WHAT IS REQUIRED: In the data that follows, give the number of lines containing the word "entry". Offer no additional comment.

DATA FOR REVIEW:
╔══
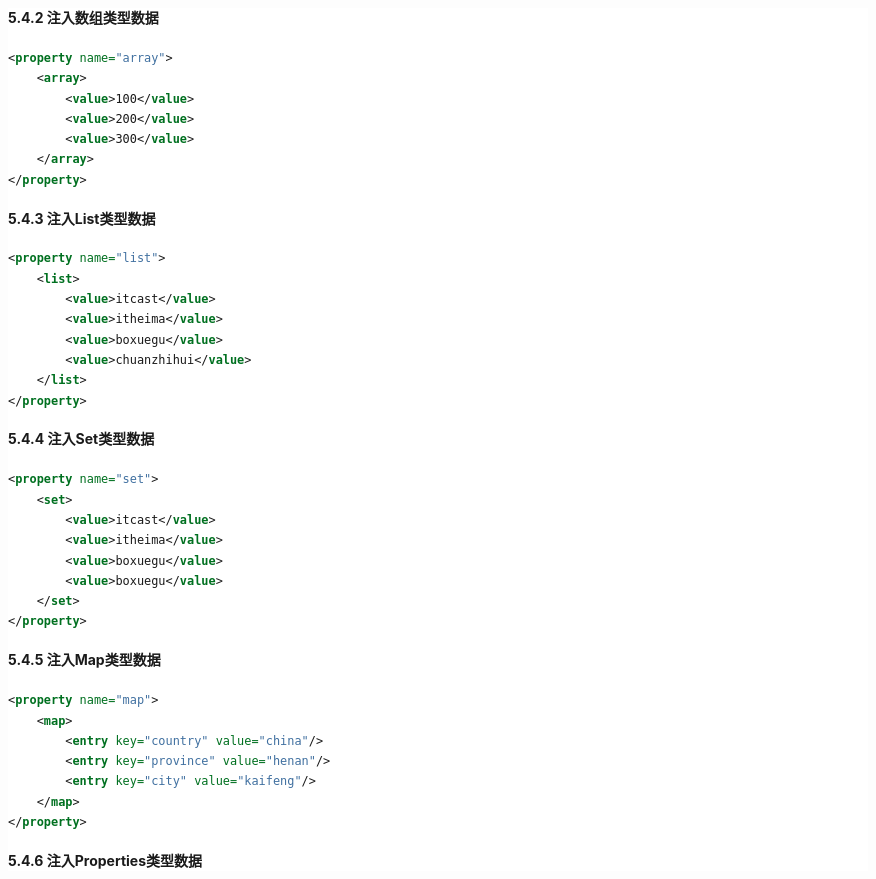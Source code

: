 
#### 5.4.2 注入数组类型数据

```xml
<property name="array">
    <array>
        <value>100</value>
        <value>200</value>
        <value>300</value>
    </array>
</property>
```


#### 5.4.3 注入List类型数据

```xml
<property name="list">
    <list>
        <value>itcast</value>
        <value>itheima</value>
        <value>boxuegu</value>
        <value>chuanzhihui</value>
    </list>
</property>
```


#### 5.4.4 注入Set类型数据

```xml
<property name="set">
    <set>
        <value>itcast</value>
        <value>itheima</value>
        <value>boxuegu</value>
        <value>boxuegu</value>
    </set>
</property>
```


#### 5.4.5 注入Map类型数据

```xml
<property name="map">
    <map>
        <entry key="country" value="china"/>
        <entry key="province" value="henan"/>
        <entry key="city" value="kaifeng"/>
    </map>
</property>
```


#### 5.4.6 注入Properties类型数据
╚══
RESPONSE TO THE TASK: 3